--- Aim of the task ---
Supply the number of lines below containing "sigma", nothing else.

- - - -

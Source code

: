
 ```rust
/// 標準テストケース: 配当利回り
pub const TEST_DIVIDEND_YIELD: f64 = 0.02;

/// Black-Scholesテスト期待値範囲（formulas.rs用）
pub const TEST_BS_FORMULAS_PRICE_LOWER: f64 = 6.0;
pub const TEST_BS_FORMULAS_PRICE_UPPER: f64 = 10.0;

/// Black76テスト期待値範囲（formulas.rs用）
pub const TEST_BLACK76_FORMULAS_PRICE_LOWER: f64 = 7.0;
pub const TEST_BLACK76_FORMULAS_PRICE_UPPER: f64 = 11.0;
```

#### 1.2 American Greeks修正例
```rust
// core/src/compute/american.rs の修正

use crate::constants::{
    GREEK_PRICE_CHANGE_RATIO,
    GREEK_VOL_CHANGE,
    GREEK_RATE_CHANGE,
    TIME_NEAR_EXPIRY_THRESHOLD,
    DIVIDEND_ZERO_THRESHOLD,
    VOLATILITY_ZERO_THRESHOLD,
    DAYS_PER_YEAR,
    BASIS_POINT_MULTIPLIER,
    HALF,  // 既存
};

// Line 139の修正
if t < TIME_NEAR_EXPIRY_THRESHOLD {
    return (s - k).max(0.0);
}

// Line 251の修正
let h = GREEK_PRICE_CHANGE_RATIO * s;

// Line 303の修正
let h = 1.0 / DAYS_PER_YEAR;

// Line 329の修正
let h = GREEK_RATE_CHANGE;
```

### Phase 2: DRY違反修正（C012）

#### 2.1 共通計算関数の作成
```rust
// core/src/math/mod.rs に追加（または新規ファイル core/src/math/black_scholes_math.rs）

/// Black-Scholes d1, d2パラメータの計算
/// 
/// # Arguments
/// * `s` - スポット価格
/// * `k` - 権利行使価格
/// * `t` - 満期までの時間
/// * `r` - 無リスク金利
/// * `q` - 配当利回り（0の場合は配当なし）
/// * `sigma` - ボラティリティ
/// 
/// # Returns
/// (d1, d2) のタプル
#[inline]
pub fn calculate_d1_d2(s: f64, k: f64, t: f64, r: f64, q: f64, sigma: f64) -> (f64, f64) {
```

- - - -

--- Written response ---
2